- Raw data:
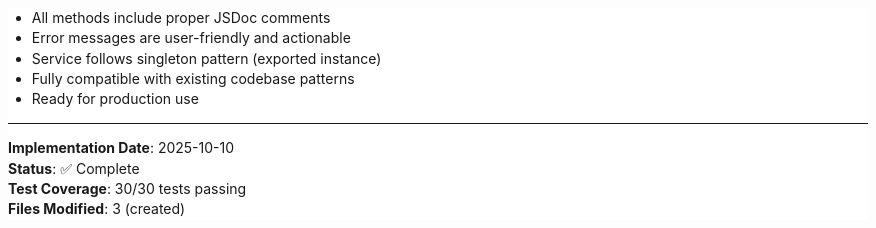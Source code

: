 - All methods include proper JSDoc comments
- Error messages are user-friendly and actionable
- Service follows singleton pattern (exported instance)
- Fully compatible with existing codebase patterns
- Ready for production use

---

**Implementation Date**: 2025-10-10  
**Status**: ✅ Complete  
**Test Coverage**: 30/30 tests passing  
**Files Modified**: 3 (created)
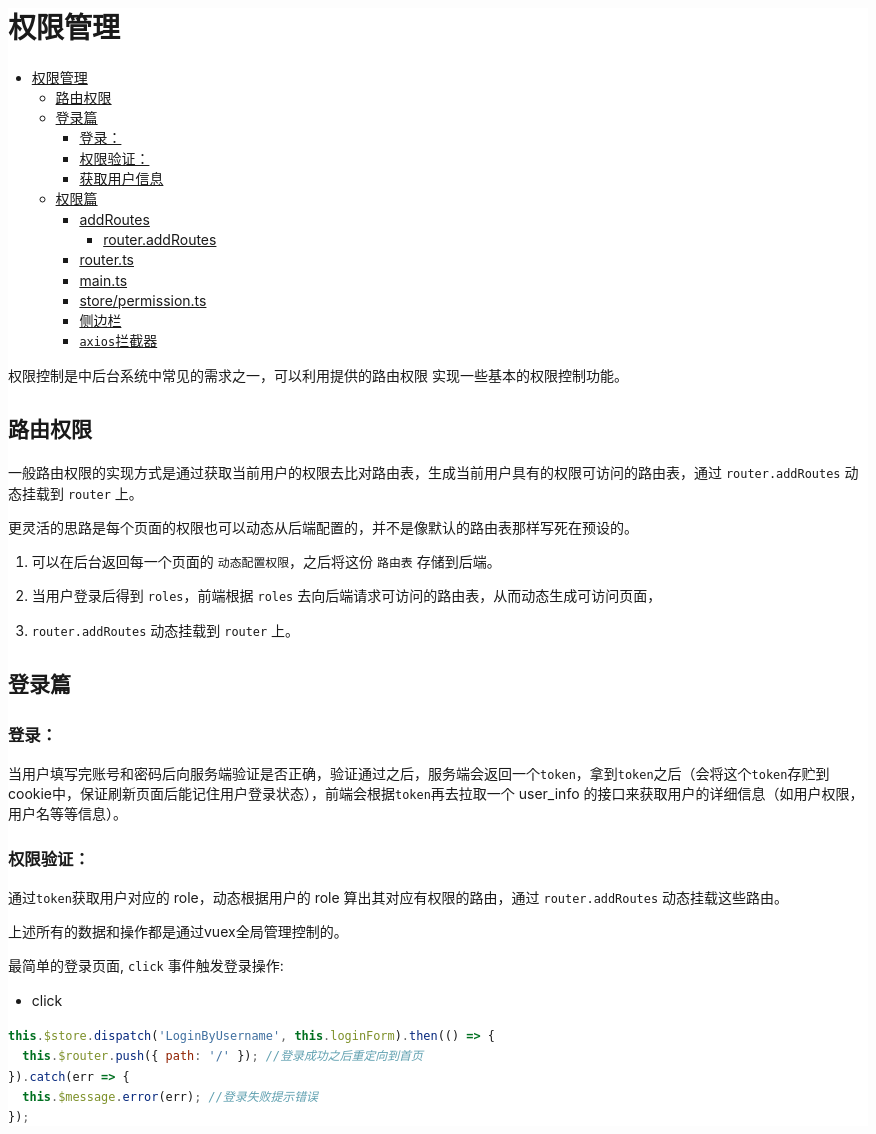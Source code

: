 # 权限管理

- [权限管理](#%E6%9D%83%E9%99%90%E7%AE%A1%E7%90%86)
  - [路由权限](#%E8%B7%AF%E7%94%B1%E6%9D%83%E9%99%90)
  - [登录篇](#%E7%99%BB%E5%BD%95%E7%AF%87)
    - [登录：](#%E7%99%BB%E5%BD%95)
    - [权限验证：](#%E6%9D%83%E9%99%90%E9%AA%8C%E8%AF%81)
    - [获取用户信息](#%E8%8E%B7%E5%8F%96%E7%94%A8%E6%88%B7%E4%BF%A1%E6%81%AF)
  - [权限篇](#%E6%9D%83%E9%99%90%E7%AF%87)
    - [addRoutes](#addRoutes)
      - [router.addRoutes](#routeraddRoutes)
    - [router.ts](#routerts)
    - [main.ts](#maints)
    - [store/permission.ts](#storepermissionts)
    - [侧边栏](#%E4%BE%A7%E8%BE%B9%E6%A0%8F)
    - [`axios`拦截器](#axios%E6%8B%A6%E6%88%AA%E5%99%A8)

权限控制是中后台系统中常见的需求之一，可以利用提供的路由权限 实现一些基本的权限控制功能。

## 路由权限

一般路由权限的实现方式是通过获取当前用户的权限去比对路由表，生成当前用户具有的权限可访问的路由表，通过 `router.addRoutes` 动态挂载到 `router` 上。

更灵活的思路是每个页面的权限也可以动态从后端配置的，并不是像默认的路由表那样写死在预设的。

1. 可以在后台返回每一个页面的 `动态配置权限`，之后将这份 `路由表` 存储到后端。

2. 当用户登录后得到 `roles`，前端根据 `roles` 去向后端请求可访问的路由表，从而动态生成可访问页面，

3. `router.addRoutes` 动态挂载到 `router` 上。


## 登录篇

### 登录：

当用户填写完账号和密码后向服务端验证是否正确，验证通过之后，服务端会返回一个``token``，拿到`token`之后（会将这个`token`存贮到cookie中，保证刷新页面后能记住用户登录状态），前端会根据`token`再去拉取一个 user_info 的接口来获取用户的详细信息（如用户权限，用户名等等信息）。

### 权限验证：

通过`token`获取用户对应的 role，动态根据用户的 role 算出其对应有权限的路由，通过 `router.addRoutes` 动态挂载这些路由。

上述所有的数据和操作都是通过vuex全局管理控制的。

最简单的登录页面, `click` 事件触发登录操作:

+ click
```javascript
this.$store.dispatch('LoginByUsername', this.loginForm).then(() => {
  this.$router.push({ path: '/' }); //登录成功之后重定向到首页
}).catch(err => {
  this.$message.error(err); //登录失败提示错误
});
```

- What the task asks: Copy, from the material, each line that holds the string "addRoutes".

- Exercise answer:
    - [addRoutes](#addRoutes)
      - [router.addRoutes](#routeraddRoutes)
一般路由权限的实现方式是通过获取当前用户的权限去比对路由表，生成当前用户具有的权限可访问的路由表，通过 `router.addRoutes` 动态挂载到 `router` 上。
3. `router.addRoutes` 动态挂载到 `router` 上。
通过`token`获取用户对应的 role，动态根据用户的 role 算出其对应有权限的路由，通过 `router.addRoutes` 动态挂载这些路由。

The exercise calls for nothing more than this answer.